Exactly as written and without the pictures, output the entries below.

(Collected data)
◆ ◆ ◆

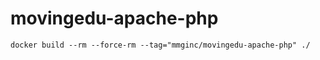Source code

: # movingedu-apache-php

```shell
docker build --rm --force-rm --tag="mmginc/movingedu-apache-php" ./
```
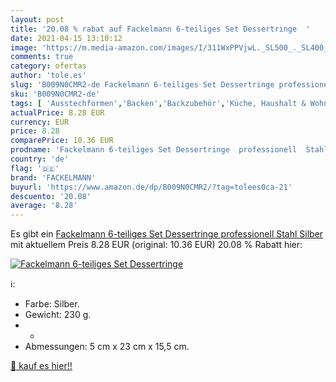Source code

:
 ```yaml
---
layout: post
title: '20.08 % rabat auf Fackelmann 6-teiliges Set Dessertringe  '
date: 2021-04-15 13:10:12
image: 'https://m.media-amazon.com/images/I/311WxPPVjwL._SL500_._SL400_.jpg'
comments: true
category: ofertas
author: 'tole.es'
slug: 'B009N0CMR2-de Fackelmann 6-teiliges Set Dessertringe professionell Stahl...'
sku: 'B009N0CMR2-de'
tags: [ 'Ausstechformen','Backen','Backzubehör','Küche, Haushalt & Wohnen','Küche, Kochen & Backen','fackelmann', ]
actualPrice: 8.28 EUR
currency: EUR
price: 8.28
comparePrice: 10.36 EUR
prodname: 'Fackelmann 6-teiliges Set Dessertringe  professionell  Stahl  Silber'
country: 'de'
flag: '🇩🇪'
brand: 'FACKELMANN'
buyurl: 'https://www.amazon.de/dp/B009N0CMR2/?tag=tolees0ca-21'
descuento: '20.08'
average: '8.28'
---
```


Es gibt ein [Fackelmann 6-teiliges Set Dessertringe  professionell  Stahl  Silber](https://www.amazon.de/dp/B009N0CMR2/?tag=tolees0ca-21) mit aktuellem Preis 8.28 EUR (original: 10.36 EUR) 20.08 % Rabatt hier:

[![Fackelmann 6-teiliges Set Dessertringe  ](https://m.media-amazon.com/images/I/311WxPPVjwL._SL500_._SL400_.jpg)](https://www.amazon.de/dp/B009N0CMR2/?tag=tolees0ca-21)

ℹ️:

- Farbe: Silber.
- Gewicht: 230 g.
- -
- Abmessungen: 5 cm x 23 cm x 15,5 cm.

[🛒 kauf es hier!!](https://www.amazon.de/dp/B009N0CMR2/?tag=tolees0ca-21)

◆ ◆ ◆

SOLUTION:
Source code

: # movingedu-apache-php

```shell
docker build --rm --force-rm --tag="mmginc/movingedu-apache-php" ./
```
Source code

:
 ```yaml
---
layout: post
title: '20.08 % rabat auf Fackelmann 6-teiliges Set Dessertringe  '
date: 2021-04-15 13:10:12
image: 'https://m.media-amazon.com/images/I/311WxPPVjwL._SL500_._SL400_.jpg'
comments: true
category: ofertas
author: 'tole.es'
slug: 'B009N0CMR2-de Fackelmann 6-teiliges Set Dessertringe professionell Stahl...'
sku: 'B009N0CMR2-de'
tags: [ 'Ausstechformen','Backen','Backzubehör','Küche, Haushalt & Wohnen','Küche, Kochen & Backen','fackelmann', ]
actualPrice: 8.28 EUR
currency: EUR
price: 8.28
comparePrice: 10.36 EUR
prodname: 'Fackelmann 6-teiliges Set Dessertringe  professionell  Stahl  Silber'
country: 'de'
flag: '🇩🇪'
brand: 'FACKELMANN'
buyurl: 'https://www.amazon.de/dp/B009N0CMR2/?tag=tolees0ca-21'
descuento: '20.08'
average: '8.28'
---
```


Es gibt ein [Fackelmann 6-teiliges Set Dessertringe  professionell  Stahl  Silber](https://www.amazon.de/dp/B009N0CMR2/?tag=tolees0ca-21) mit aktuellem Preis 8.28 EUR (original: 10.36 EUR) 20.08 % Rabatt hier:

[![Fackelmann 6-teiliges Set Dessertringe  ](https://m.media-amazon.com/images/I/311WxPPVjwL._SL500_._SL400_.jpg)](https://www.amazon.de/dp/B009N0CMR2/?tag=tolees0ca-21)

ℹ️:

- Farbe: Silber.
- Gewicht: 230 g.
- -
- Abmessungen: 5 cm x 23 cm x 15,5 cm.

[🛒 kauf es hier!!](https://www.amazon.de/dp/B009N0CMR2/?tag=tolees0ca-21)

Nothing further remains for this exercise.